WORK REQUEST: Somewhere below are a line with "### Key Metrics to Watch" and a later line with "- ✅ Positive user feedback on performance". Output exactly those lines and all lines between them.

(Data records)
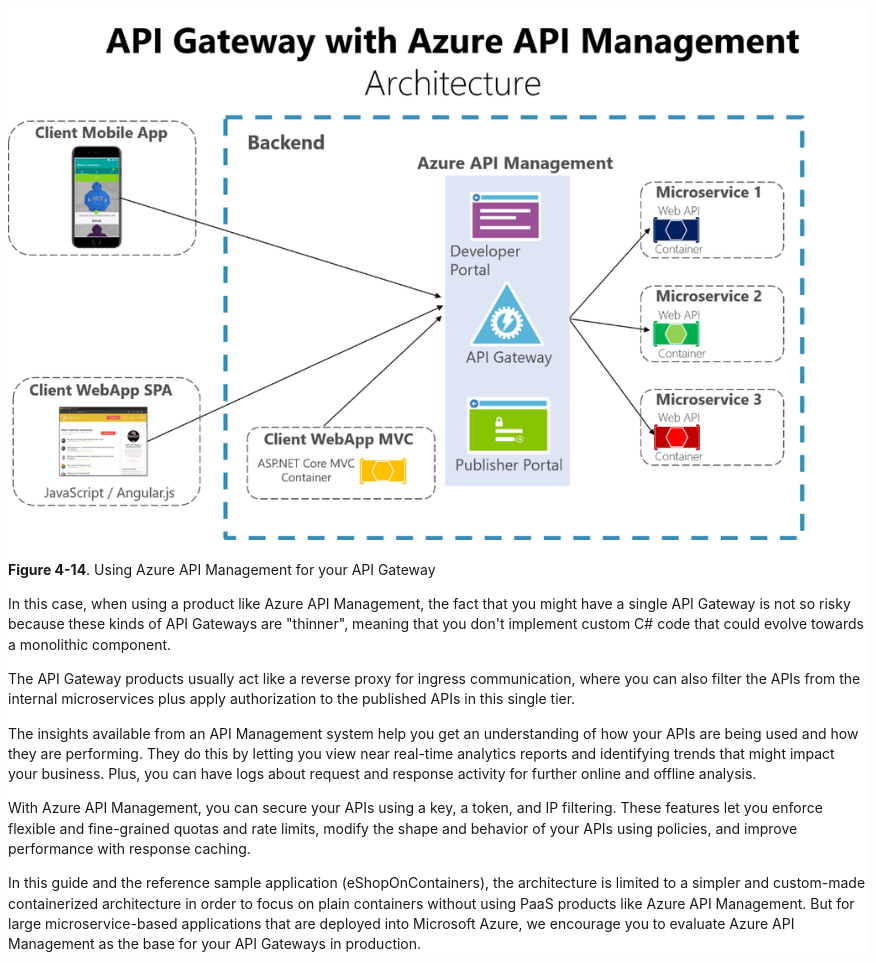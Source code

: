 ![Azure API Management solves both your API Gateway and Management needs like logging, security, metering, etc.](./media/image14.png)

**Figure 4-14**. Using Azure API Management for your API Gateway

In this case, when using a product like Azure API Management, the fact that you might have a single API Gateway is not so risky because these kinds of API Gateways are "thinner", meaning that you don't implement custom C# code that could evolve towards a monolithic component. 

The API Gateway products usually act like a reverse proxy for ingress communication, where you can also filter the APIs from the internal microservices plus apply authorization to the published APIs in this single tier.

The insights available from an API Management system help you get an understanding of how your APIs are being used and how they are performing. They do this by letting you view near real-time analytics reports and identifying trends that might impact your business. Plus, you can have logs about request and response activity for further online and offline analysis.

With Azure API Management, you can secure your APIs using a key, a token, and IP filtering. These features let you enforce flexible and fine-grained quotas and rate limits, modify the shape and behavior of your APIs using policies, and improve performance with response caching.

In this guide and the reference sample application (eShopOnContainers), the architecture is limited to a simpler and custom-made containerized architecture in order to focus on plain containers without using PaaS products like Azure API Management. But for large microservice-based applications that are deployed into Microsoft Azure, we encourage you to evaluate Azure API Management as the base for your API Gateways in production.
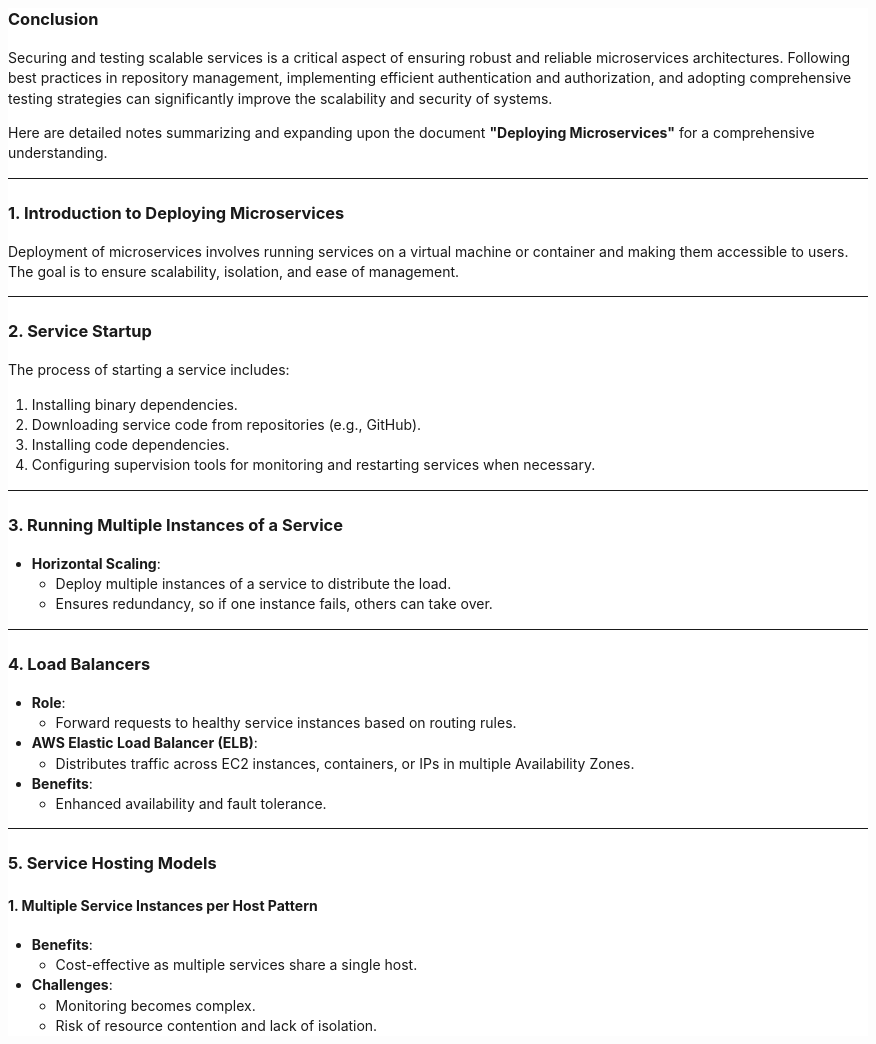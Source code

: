 
### **Conclusion**
Securing and testing scalable services is a critical aspect of ensuring robust and reliable microservices architectures. Following best practices in repository management, implementing efficient authentication and authorization, and adopting comprehensive testing strategies can significantly improve the scalability and security of systems.

Here are detailed notes summarizing and expanding upon the document **"Deploying Microservices"** for a comprehensive understanding.

---

### **1. Introduction to Deploying Microservices**
Deployment of microservices involves running services on a virtual machine or container and making them accessible to users. The goal is to ensure scalability, isolation, and ease of management.

---

### **2. Service Startup**
The process of starting a service includes:
1. Installing binary dependencies.
2. Downloading service code from repositories (e.g., GitHub).
3. Installing code dependencies.
4. Configuring supervision tools for monitoring and restarting services when necessary.

---

### **3. Running Multiple Instances of a Service**
- **Horizontal Scaling**:
  - Deploy multiple instances of a service to distribute the load.
  - Ensures redundancy, so if one instance fails, others can take over.

---

### **4. Load Balancers**
- **Role**:
  - Forward requests to healthy service instances based on routing rules.
- **AWS Elastic Load Balancer (ELB)**:
  - Distributes traffic across EC2 instances, containers, or IPs in multiple Availability Zones.
- **Benefits**:
  - Enhanced availability and fault tolerance.

---

### **5. Service Hosting Models**
#### **1. Multiple Service Instances per Host Pattern**
- **Benefits**:
  - Cost-effective as multiple services share a single host.
- **Challenges**:
  - Monitoring becomes complex.
  - Risk of resource contention and lack of isolation.
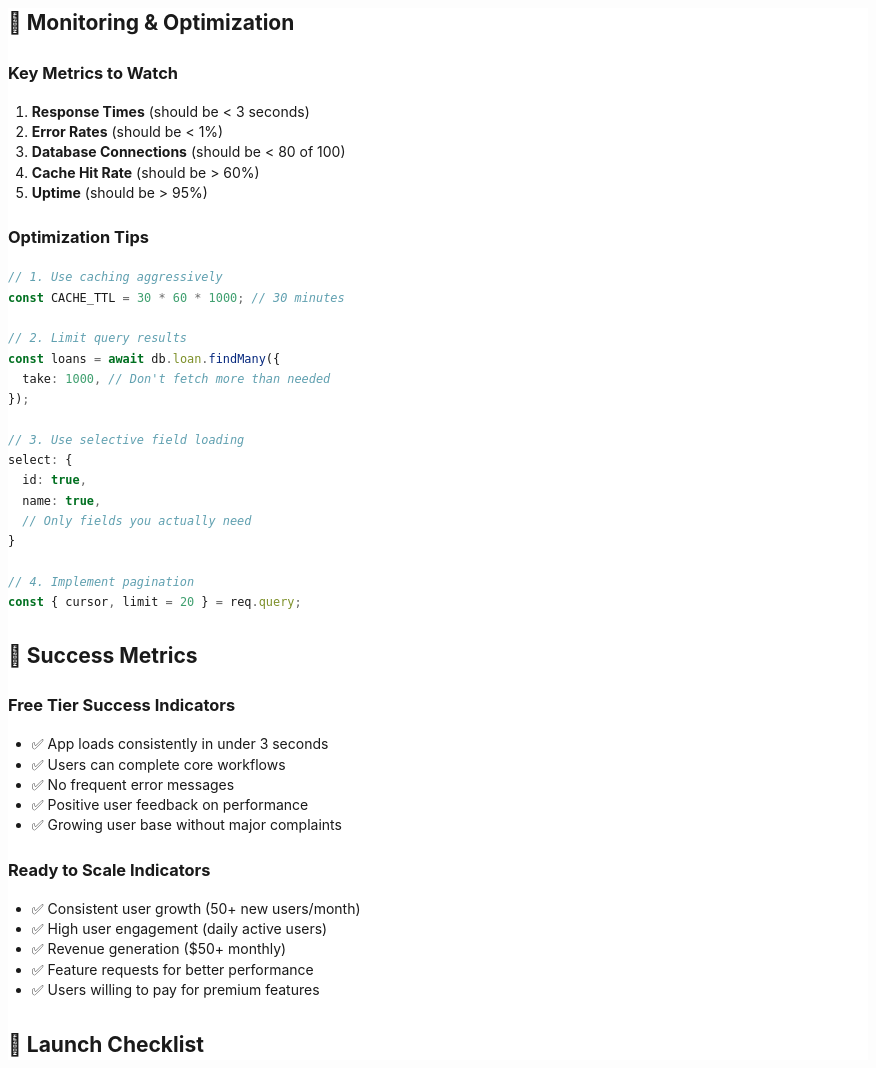 ## 🎯 Monitoring & Optimization

### Key Metrics to Watch
1. **Response Times** (should be < 3 seconds)
2. **Error Rates** (should be < 1%)
3. **Database Connections** (should be < 80 of 100)
4. **Cache Hit Rate** (should be > 60%)
5. **Uptime** (should be > 95%)

### Optimization Tips
```typescript
// 1. Use caching aggressively
const CACHE_TTL = 30 * 60 * 1000; // 30 minutes

// 2. Limit query results
const loans = await db.loan.findMany({
  take: 1000, // Don't fetch more than needed
});

// 3. Use selective field loading
select: {
  id: true,
  name: true,
  // Only fields you actually need
}

// 4. Implement pagination
const { cursor, limit = 20 } = req.query;
```

## 🎉 Success Metrics

### Free Tier Success Indicators
- ✅ App loads consistently in under 3 seconds
- ✅ Users can complete core workflows
- ✅ No frequent error messages
- ✅ Positive user feedback on performance
- ✅ Growing user base without major complaints

### Ready to Scale Indicators
- ✅ Consistent user growth (50+ new users/month)
- ✅ High user engagement (daily active users)
- ✅ Revenue generation ($50+ monthly)
- ✅ Feature requests for better performance
- ✅ Users willing to pay for premium features

## 🚀 Launch Checklist
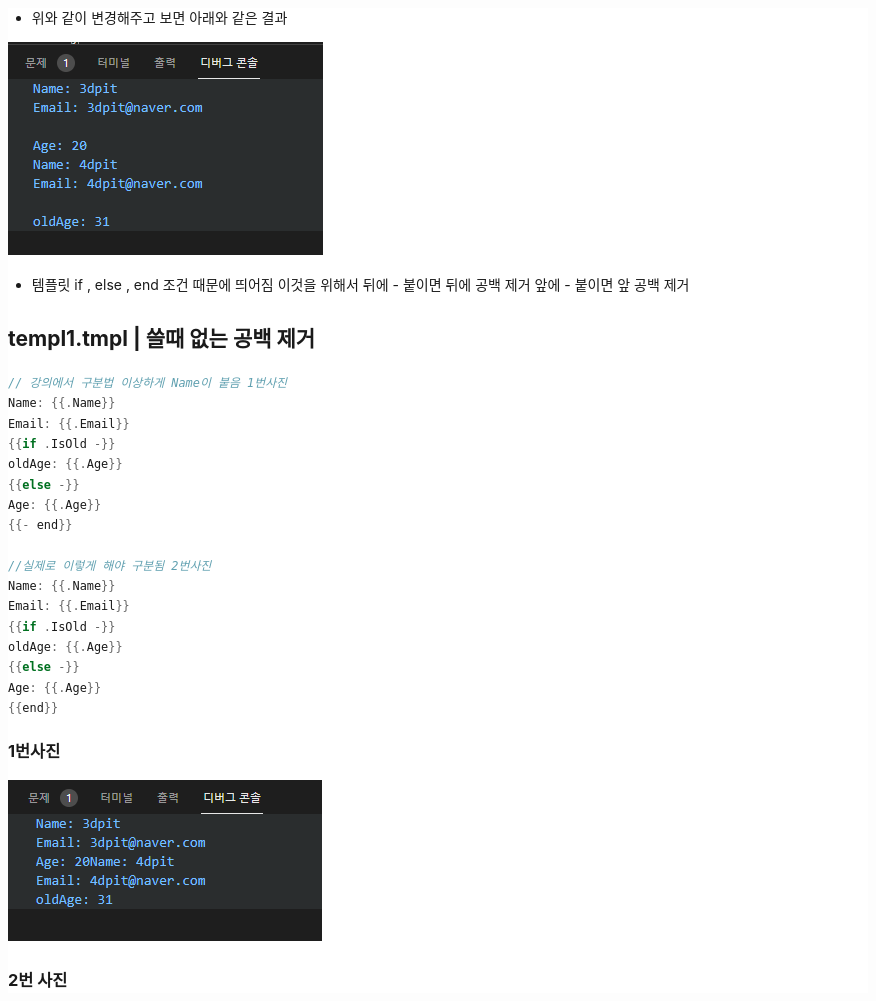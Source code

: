 - 위와 같이 변경해주고 보면 아래와 같은 결과 

![image-20210807231508731](2021년08월07일_GoLangWeb-Template.assets/image-20210807231508731.png)

- 템플릿 if , else , end 조건 때문에 띄어짐 이것을 위해서 뒤에 - 붙이면 뒤에 공백 제거 앞에 - 붙이면 앞 공백 제거

## templ1.tmpl   |  쓸때 없는 공백 제거  

```go
// 강의에서 구분법 이상하게 Name이 붙음 1번사진
Name: {{.Name}}
Email: {{.Email}}
{{if .IsOld -}}
oldAge: {{.Age}}
{{else -}}
Age: {{.Age}}
{{- end}}

//실제로 이렇게 해야 구분됨 2번사진
Name: {{.Name}}
Email: {{.Email}}
{{if .IsOld -}}
oldAge: {{.Age}}
{{else -}}
Age: {{.Age}}
{{end}}
```

### 1번사진

![image-20210807231958918](2021년08월07일_GoLangWeb-Template.assets/image-20210807231958918.png)

### 2번 사진 
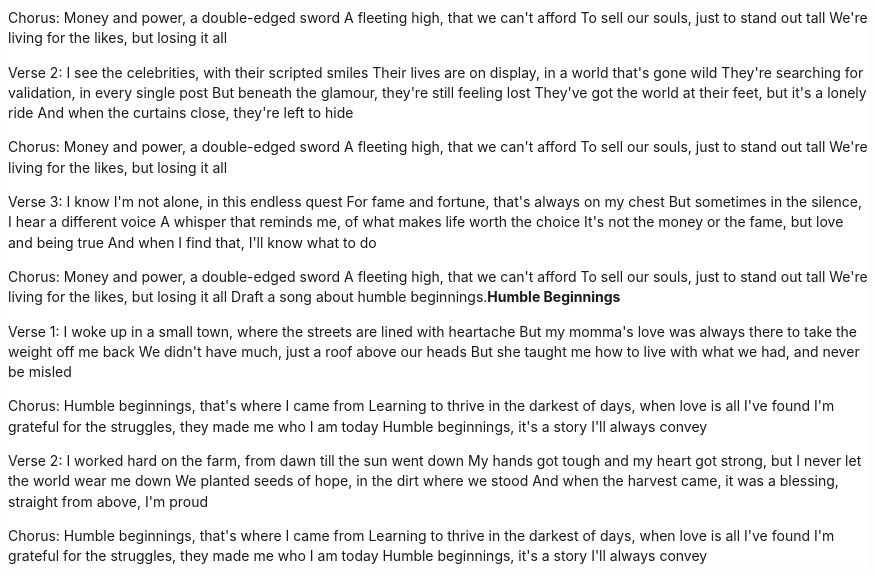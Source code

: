 Chorus:
Money and power, a double-edged sword
A fleeting high, that we can't afford
To sell our souls, just to stand out tall
We're living for the likes, but losing it all

Verse 2:
I see the celebrities, with their scripted smiles
Their lives are on display, in a world that's gone wild
They're searching for validation, in every single post
But beneath the glamour, they're still feeling lost
They've got the world at their feet, but it's a lonely ride
And when the curtains close, they're left to hide

Chorus:
Money and power, a double-edged sword
A fleeting high, that we can't afford
To sell our souls, just to stand out tall
We're living for the likes, but losing it all

Verse 3:
I know I'm not alone, in this endless quest
For fame and fortune, that's always on my chest
But sometimes in the silence, I hear a different voice
A whisper that reminds me, of what makes life worth the choice
It's not the money or the fame, but love and being true
And when I find that, I'll know what to do

Chorus:
Money and power, a double-edged sword
A fleeting high, that we can't afford
To sell our souls, just to stand out tall
We're living for the likes, but losing it all<end>
Draft a song about humble beginnings.<start>**Humble Beginnings**

Verse 1:
I woke up in a small town, where the streets are lined with heartache
But my momma's love was always there to take the weight off me back
We didn't have much, just a roof above our heads
But she taught me how to live with what we had, and never be misled

Chorus:
Humble beginnings, that's where I came from
Learning to thrive in the darkest of days, when love is all I've found
I'm grateful for the struggles, they made me who I am today
Humble beginnings, it's a story I'll always convey

Verse 2:
I worked hard on the farm, from dawn till the sun went down
My hands got tough and my heart got strong, but I never let the world wear me down
We planted seeds of hope, in the dirt where we stood
And when the harvest came, it was a blessing, straight from above, I'm proud

Chorus:
Humble beginnings, that's where I came from
Learning to thrive in the darkest of days, when love is all I've found
I'm grateful for the struggles, they made me who I am today
Humble beginnings, it's a story I'll always convey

COMPLETED TASK:
### Key Metrics to Watch
1. **Response Times** (should be < 3 seconds)
2. **Error Rates** (should be < 1%)
3. **Database Connections** (should be < 80 of 100)
4. **Cache Hit Rate** (should be > 60%)
5. **Uptime** (should be > 95%)

### Optimization Tips
```typescript
// 1. Use caching aggressively
const CACHE_TTL = 30 * 60 * 1000; // 30 minutes

// 2. Limit query results
const loans = await db.loan.findMany({
  take: 1000, // Don't fetch more than needed
});

// 3. Use selective field loading
select: {
  id: true,
  name: true,
  // Only fields you actually need
}

// 4. Implement pagination
const { cursor, limit = 20 } = req.query;
```

## 🎉 Success Metrics

### Free Tier Success Indicators
- ✅ App loads consistently in under 3 seconds
- ✅ Users can complete core workflows
- ✅ No frequent error messages
- ✅ Positive user feedback on performance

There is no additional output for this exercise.